To conclude this discussion, we would like to emphasize the relationship between VO2peak and peak power and DE. Several studies have demonstrated an inverse correlation between DE, gross efficiency, and VO2max in world‐class cyclists. , The participants with the highest DE and gross efficiency had the lowest VO2max. The authors concluded that a low VO2max could be offset by increased muscle efficiency. This could be due to a physiological adaptation to training that would allow world‐class cyclists to continue at a highly competitive level. However, we found a positive correlation between DE and VO2peak and peak power in the experimental groups. The participants with the highest DE had the highest VO2peak and peak power. The participants in this study suffered from various diseases (except the control group) and were not trained. This probably suggests that the cardiorespiratory fitness and muscular fitness of the lower extremities are a determining factor for improving mechanical efficiency. The physical condition of COVID‐19 patients could be a key factor in achieving a faster recovery. It would be interesting to propose a rehabilitation programme to know the evolution of cardiorespiratory and muscular fitness and mechanical efficiency in COVID‐19 patients.

Conclusions

Patients with COVID‐19 infection showed marked mechanical inefficiency similar to that observed in patients with COPD and IHD. The limiting factor was the muscle power developed during pedalling, which showed muscle dysfunction in patients with COVID‐19 as a determining symptomatic factor. Strength development programmes should be considered during the early phase of rehabilitation.

Funding

None.

Conflict of interest

All authors declare no competing interests.

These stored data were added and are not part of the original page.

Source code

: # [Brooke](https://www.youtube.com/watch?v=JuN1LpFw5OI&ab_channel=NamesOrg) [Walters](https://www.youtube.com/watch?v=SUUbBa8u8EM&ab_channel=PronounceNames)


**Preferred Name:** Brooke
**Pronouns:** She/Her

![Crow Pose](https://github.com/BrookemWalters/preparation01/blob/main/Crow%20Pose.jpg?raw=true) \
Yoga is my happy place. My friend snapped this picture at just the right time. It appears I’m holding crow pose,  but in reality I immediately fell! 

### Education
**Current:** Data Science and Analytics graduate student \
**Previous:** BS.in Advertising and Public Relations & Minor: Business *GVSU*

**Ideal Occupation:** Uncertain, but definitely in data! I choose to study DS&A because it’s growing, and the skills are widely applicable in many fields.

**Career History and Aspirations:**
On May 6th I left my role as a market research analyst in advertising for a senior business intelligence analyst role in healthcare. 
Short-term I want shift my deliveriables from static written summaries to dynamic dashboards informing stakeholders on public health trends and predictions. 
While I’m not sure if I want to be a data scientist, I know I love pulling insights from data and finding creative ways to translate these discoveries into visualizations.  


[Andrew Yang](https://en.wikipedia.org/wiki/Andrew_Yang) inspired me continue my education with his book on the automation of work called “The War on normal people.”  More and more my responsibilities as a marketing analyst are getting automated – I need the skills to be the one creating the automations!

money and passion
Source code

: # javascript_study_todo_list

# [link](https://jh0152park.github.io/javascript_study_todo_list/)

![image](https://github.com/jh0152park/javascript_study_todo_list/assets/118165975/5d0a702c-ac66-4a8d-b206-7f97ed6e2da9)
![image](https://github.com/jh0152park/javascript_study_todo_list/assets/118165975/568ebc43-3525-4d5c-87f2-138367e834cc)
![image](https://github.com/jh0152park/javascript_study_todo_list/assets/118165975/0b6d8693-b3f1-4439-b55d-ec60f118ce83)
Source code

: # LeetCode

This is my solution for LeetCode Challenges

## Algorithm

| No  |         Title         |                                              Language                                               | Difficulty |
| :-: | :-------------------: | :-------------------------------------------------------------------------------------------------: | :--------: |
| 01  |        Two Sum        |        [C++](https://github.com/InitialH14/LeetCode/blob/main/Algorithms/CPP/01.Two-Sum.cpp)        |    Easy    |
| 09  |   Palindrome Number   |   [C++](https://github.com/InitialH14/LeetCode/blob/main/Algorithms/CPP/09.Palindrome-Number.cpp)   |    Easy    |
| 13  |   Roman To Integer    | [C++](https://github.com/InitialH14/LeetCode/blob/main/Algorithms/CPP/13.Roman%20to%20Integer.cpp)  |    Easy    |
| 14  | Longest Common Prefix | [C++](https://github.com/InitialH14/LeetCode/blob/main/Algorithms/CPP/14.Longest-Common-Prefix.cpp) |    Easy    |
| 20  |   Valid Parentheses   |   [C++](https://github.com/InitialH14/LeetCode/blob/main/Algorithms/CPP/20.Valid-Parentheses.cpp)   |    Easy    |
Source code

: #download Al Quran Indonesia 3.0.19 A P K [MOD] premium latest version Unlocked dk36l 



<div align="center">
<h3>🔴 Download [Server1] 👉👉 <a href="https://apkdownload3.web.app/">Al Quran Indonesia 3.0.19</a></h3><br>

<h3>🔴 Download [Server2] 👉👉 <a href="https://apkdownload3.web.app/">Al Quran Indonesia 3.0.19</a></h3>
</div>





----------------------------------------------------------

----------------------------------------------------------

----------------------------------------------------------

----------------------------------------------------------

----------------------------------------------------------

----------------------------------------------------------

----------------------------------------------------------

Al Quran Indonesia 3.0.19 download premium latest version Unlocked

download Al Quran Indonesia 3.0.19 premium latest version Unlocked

Ethical guidelines statement

The Ethics and Research Committee of the Mataró Hospital approved the study (Codi CEIm: 89/20). The protocol was conducted in accordance with the principles of the Declaration of Helsinki, Good Clinical Practice, and the applicable and local regulatory requirements. The authors of this manuscript certify that they comply with the ethical guidelines for authorship and publishing in the Journal of Cachexia, Sarcopenia and Muscle.